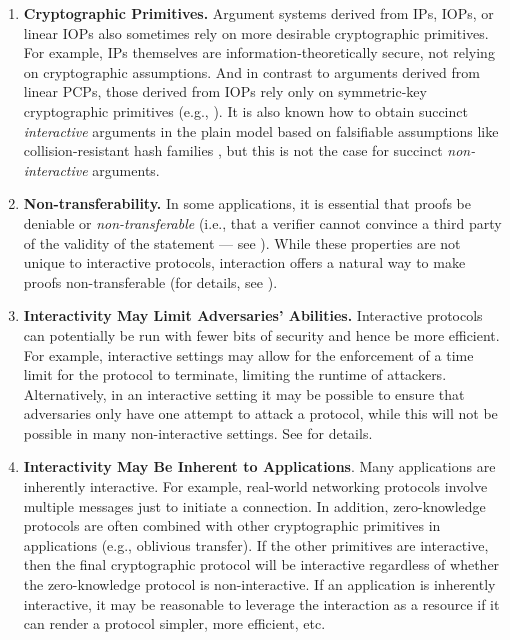 \begin{enumerate}[label=\arabic*.]
\item \textbf{Cryptographic Primitives.} 
Argument systems derived from IPs, IOPs, or linear IOPs also sometimes rely on more desirable cryptographic primitives. For example, IPs themselves are information-theoretically secure, not relying on cryptographic assumptions. 
And in contrast to arguments derived from linear PCPs, those derived from IOPs rely only on symmetric-key cryptographic primitives (e.g., \cite{2016:BCS:tcc:IOPs}).
It is also known how to obtain succinct \emph{interactive} arguments in the plain model based on falsifiable assumptions like collision-resistant hash families \cite{1995:crypto:Improved-Efficient-Arguments}, but this is not the case for succinct \emph{non-interactive} arguments.

\item \textbf{Non-transferability.} 
In some applications, it is essential that proofs be deniable or \emph{non-transferable} (i.e., that a verifier cannot convince a third party of the validity of the statement --- see ). 
While these properties are not unique to interactive protocols, interaction offers a natural way to make proofs non-transferable (for details, see  ).


\item  \textbf{Interactivity May Limit Adversaries' Abilities.}  
Interactive protocols can potentially be run with fewer bits of security and hence be more efficient. 
For example, interactive settings may allow for the enforcement of a time limit for the protocol to terminate, limiting the runtime of attackers. 
Alternatively, in an interactive setting it may be possible to ensure that adversaries only have one attempt to attack a protocol, while this will not be possible in many non-interactive settings. 
See  for details.


\item \textbf{Interactivity May Be Inherent to Applications}. 
Many applications are inherently interactive. For example, real-world networking protocols involve multiple messages just to initiate a connection.
In addition, zero-knowledge protocols are often combined with other cryptographic primitives in applications (e.g., oblivious transfer).
If the other primitives are interactive, then the final cryptographic protocol will be interactive regardless of whether the zero-knowledge protocol is non-interactive.
If an application is inherently interactive, it may be reasonable to leverage the interaction as a resource if it can render a protocol simpler, more efficient, etc. 

\end{enumerate}



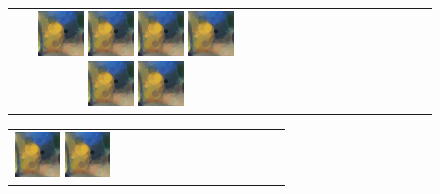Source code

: \documentclass[3p,times,procedia]{elsarticle}
\begin{document}
\begin{figure}[H]
\begin{tabular}{c c c c c c c c c c c c c}
        \includegraphics[width=12mm]{figures/mul/cafe_terrace_at_nightpass32_best.png}
        
        \includegraphics[width=12mm]{figures/mul/cafe_terrace_at_nightpass33_best.png}
        
        \includegraphics[width=12mm]{figures/mul/cafe_terrace_at_nightpass34_best.png}
        
        \includegraphics[width=12mm]{figures/mul/cafe_terrace_at_nightpass35_best.png}
        
        \includegraphics[width=12mm]{figures/mul/cafe_terrace_at_nightpass36_best.png}
        
        \includegraphics[width=12mm]{figures/mul/cafe_terrace_at_nightpass37_best.png}
        \\
    \end{tabular}
    \begin{tabular}{c c c c c c c c c c c c c}
        \includegraphics[width=12mm]{figures/mul/cafe_terrace_at_nightpass38_best.png}
        
        \includegraphics[width=12mm]{figures/mul/cafe_terrace_at_nightpass39_best.png}
        

\end{tabular}
\end{figure}
\end{document}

What to do
Return the lines above exactly; the images are not part of the copy.

Expected answer
 \begin{enumerate}[label=\arabic*.]
\item \textbf{Cryptographic Primitives.} 
Argument systems derived from IPs, IOPs, or linear IOPs also sometimes rely on more desirable cryptographic primitives. For example, IPs themselves are information-theoretically secure, not relying on cryptographic assumptions. 
And in contrast to arguments derived from linear PCPs, those derived from IOPs rely only on symmetric-key cryptographic primitives (e.g., \cite{2016:BCS:tcc:IOPs}).
It is also known how to obtain succinct \emph{interactive} arguments in the plain model based on falsifiable assumptions like collision-resistant hash families \cite{1995:crypto:Improved-Efficient-Arguments}, but this is not the case for succinct \emph{non-interactive} arguments.

\item \textbf{Non-transferability.} 
In some applications, it is essential that proofs be deniable or \emph{non-transferable} (i.e., that a verifier cannot convince a third party of the validity of the statement --- see ). 
While these properties are not unique to interactive protocols, interaction offers a natural way to make proofs non-transferable (for details, see  ).


\item  \textbf{Interactivity May Limit Adversaries' Abilities.}  
Interactive protocols can potentially be run with fewer bits of security and hence be more efficient. 
For example, interactive settings may allow for the enforcement of a time limit for the protocol to terminate, limiting the runtime of attackers. 
Alternatively, in an interactive setting it may be possible to ensure that adversaries only have one attempt to attack a protocol, while this will not be possible in many non-interactive settings. 
See  for details.


\item \textbf{Interactivity May Be Inherent to Applications}. 
Many applications are inherently interactive. For example, real-world networking protocols involve multiple messages just to initiate a connection.
In addition, zero-knowledge protocols are often combined with other cryptographic primitives in applications (e.g., oblivious transfer).
If the other primitives are interactive, then the final cryptographic protocol will be interactive regardless of whether the zero-knowledge protocol is non-interactive.
If an application is inherently interactive, it may be reasonable to leverage the interaction as a resource if it can render a protocol simpler, more efficient, etc. 

\end{enumerate}



Source code

: \documentclass[3p,times,procedia]{elsarticle}
\begin{document}
\begin{figure}[H]
\begin{tabular}{c c c c c c c c c c c c c}
        \includegraphics[width=12mm]{figures/mul/cafe_terrace_at_nightpass32_best.png}
        
        \includegraphics[width=12mm]{figures/mul/cafe_terrace_at_nightpass33_best.png}
        
        \includegraphics[width=12mm]{figures/mul/cafe_terrace_at_nightpass34_best.png}
        
        \includegraphics[width=12mm]{figures/mul/cafe_terrace_at_nightpass35_best.png}
        
        \includegraphics[width=12mm]{figures/mul/cafe_terrace_at_nightpass36_best.png}
        
        \includegraphics[width=12mm]{figures/mul/cafe_terrace_at_nightpass37_best.png}
        \\
    \end{tabular}
    \begin{tabular}{c c c c c c c c c c c c c}
        \includegraphics[width=12mm]{figures/mul/cafe_terrace_at_nightpass38_best.png}
        
        \includegraphics[width=12mm]{figures/mul/cafe_terrace_at_nightpass39_best.png}
        

\end{tabular}
\end{figure}
\end{document}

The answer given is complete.